Required action:
The answer must consist of every record, printed exactly as it stands.

______

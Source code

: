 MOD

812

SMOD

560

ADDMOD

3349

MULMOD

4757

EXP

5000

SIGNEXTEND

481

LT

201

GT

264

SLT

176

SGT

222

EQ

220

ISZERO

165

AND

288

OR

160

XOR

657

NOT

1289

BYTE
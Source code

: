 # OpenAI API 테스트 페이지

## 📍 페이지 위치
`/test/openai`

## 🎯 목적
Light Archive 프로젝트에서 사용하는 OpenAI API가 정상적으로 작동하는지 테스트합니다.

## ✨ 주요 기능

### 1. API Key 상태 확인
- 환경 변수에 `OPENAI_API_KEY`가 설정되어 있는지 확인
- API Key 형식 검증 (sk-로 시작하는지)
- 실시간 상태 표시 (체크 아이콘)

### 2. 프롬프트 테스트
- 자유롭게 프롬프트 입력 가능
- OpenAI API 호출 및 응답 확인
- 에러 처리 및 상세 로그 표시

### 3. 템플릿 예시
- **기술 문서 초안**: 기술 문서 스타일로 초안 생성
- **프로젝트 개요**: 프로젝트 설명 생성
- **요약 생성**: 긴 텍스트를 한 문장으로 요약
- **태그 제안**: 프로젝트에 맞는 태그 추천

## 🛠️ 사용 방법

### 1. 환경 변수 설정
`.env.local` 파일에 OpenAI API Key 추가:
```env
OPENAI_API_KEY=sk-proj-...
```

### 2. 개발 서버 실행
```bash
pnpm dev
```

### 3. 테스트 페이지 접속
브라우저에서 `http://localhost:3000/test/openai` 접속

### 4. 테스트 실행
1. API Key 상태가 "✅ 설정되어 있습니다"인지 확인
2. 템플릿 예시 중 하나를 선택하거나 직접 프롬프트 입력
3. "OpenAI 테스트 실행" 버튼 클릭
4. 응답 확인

______

Output below:
Source code

: MOD

812

SMOD

560

ADDMOD

3349

MULMOD

4757

EXP

5000

SIGNEXTEND

481

LT

201

GT

264

SLT

176

SGT

222

EQ

220

ISZERO

165

AND

288

OR

160

XOR

657

NOT

1289

BYTE
Source code

: # OpenAI API 테스트 페이지

## 📍 페이지 위치
`/test/openai`

## 🎯 목적
Light Archive 프로젝트에서 사용하는 OpenAI API가 정상적으로 작동하는지 테스트합니다.

## ✨ 주요 기능

### 1. API Key 상태 확인
- 환경 변수에 `OPENAI_API_KEY`가 설정되어 있는지 확인
- API Key 형식 검증 (sk-로 시작하는지)
- 실시간 상태 표시 (체크 아이콘)

### 2. 프롬프트 테스트
- 자유롭게 프롬프트 입력 가능
- OpenAI API 호출 및 응답 확인
- 에러 처리 및 상세 로그 표시

### 3. 템플릿 예시
- **기술 문서 초안**: 기술 문서 스타일로 초안 생성
- **프로젝트 개요**: 프로젝트 설명 생성
- **요약 생성**: 긴 텍스트를 한 문장으로 요약
- **태그 제안**: 프로젝트에 맞는 태그 추천

## 🛠️ 사용 방법

### 1. 환경 변수 설정
`.env.local` 파일에 OpenAI API Key 추가:
```env
OPENAI_API_KEY=sk-proj-...
```

### 2. 개발 서버 실행
```bash
pnpm dev
```

### 3. 테스트 페이지 접속
브라우저에서 `http://localhost:3000/test/openai` 접속

### 4. 테스트 실행
1. API Key 상태가 "✅ 설정되어 있습니다"인지 확인
2. 템플릿 예시 중 하나를 선택하거나 직접 프롬프트 입력
3. "OpenAI 테스트 실행" 버튼 클릭
4. 응답 확인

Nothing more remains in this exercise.